Dans le centre, la nouvelle tour Alta crée la polémique. Haute de 55 mètres, elle se déhanche crânement dans la skyline et fait débat. L’Unesco menacerait de retirer l’inscription de la ville au Patrimoine mondial, jugeant cette présence maladroite peu appropriée. En s’éloignant vers le nord-ouest, le quartier huppé de Sainte-Adresse vaut le détour. Ici, on l’appelle le « Nice havrais ». Face à la mer, les magnifiques villas balnéaires se succèdent, racontant l’essor du tourisme normand.
Il ne faut pas manquer La Coiffe et la Villa nordique.

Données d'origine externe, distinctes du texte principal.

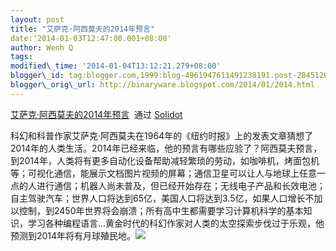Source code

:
```yaml
--- 
layout: post 
title: "艾萨克·阿西莫夫的2014年预言" 
date:'2014-01-03T12:47:00.001+08:00' 
author: Wenh Q
tags:
modified\_time: '2014-01-04T13:12:21.279+08:00' 
blogger\_id: tag:blogger.com,1999:blog-4961947611491238191.post-2845126139838173246
blogger\_orig\_url: http://binaryware.blogspot.com/2014/01/2014.html
---
```

[艾萨克·阿西莫夫的2014年预言](http://solidot.org.feedsportal.com/c/33236/f/556826/s/356bafef/sc/21/l/0L0Ssolidot0Borg0Cstory0Dsid0F37877/story01.htm)  通过
[Solidot](http://www.solidot.org/)





科幻和科普作家艾萨克·阿西莫夫在1964年的《纽约时报》上的发表文章猜想了2014年的人类生活。2014年已经来临，他的预言有哪些应验了？阿西莫夫预言，到2014年，人类将有更多自动化设备帮助减轻繁琐的劳动，如咖啡机，烤面包机等；可视化通信，能展示文档图片视频的屏幕；通信卫星可以让人与地球上任意一点的人进行通信；机器人尚未普及，但已经开始存在；无线电子产品和长效电池；自主驾驶汽车；世界人口将达到65亿，美国人口将达到3.5亿，如果人口增长不加以控制，到2450年世界将会崩溃；所有高中生都需要学习计算机科学的基本知识，学习各种编程语言...黄金时代的科幻作家对人类的太空探索步伐过于乐观，他预测到2014年将有月球殖民地。![](https://images-blogger-opensocial.googleusercontent.com/gadgets/proxy?url=http%3A%2F%2Fsolidot.org.feedsportal.com%2Fc%2F33236%2Ff%2F556826%2Fs%2F356bafef%2Fsc%2F21%2Fmf.%2Bgif&container=blogger&gadget=a&rewriteMime=image%2F*)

En arrière-plan, les kitesurfeurs profitent du vent au cap de la Hève. Au sommet de la falaise, une petite merveille assortie d’une situation exceptionnelle : la chapelle de Notre-Dame-des-Flots. En contrebas, le Pain de sucre, étonnant totem visible depuis le large.

Le Havre possède aussi un riche patrimoine Art déco dont les bombardements ont épargné quelques pépites, tels l’immeuble Transatlantique (1939), la piscine municipale (1937) et, un peu à l’écart du centre, le cinéma Normandy (1934), en cours de rénovation. De quoi tordre le cou à cette image d’une ville de béton.
La 9e édition d’Un été au Havre débutera le 28 juin avec de nouvelles œuvres dévoilées et une riche programmation culturelle et artistique. Du 4 au 7 juillet, ce sont les plus grands voiliers du monde qui prendront le départ de la course The Tall Ships Races au Havre. Autant d’occasions pour (re)découvrir cette ville qui mérite vraiment qu’on s’y attarde.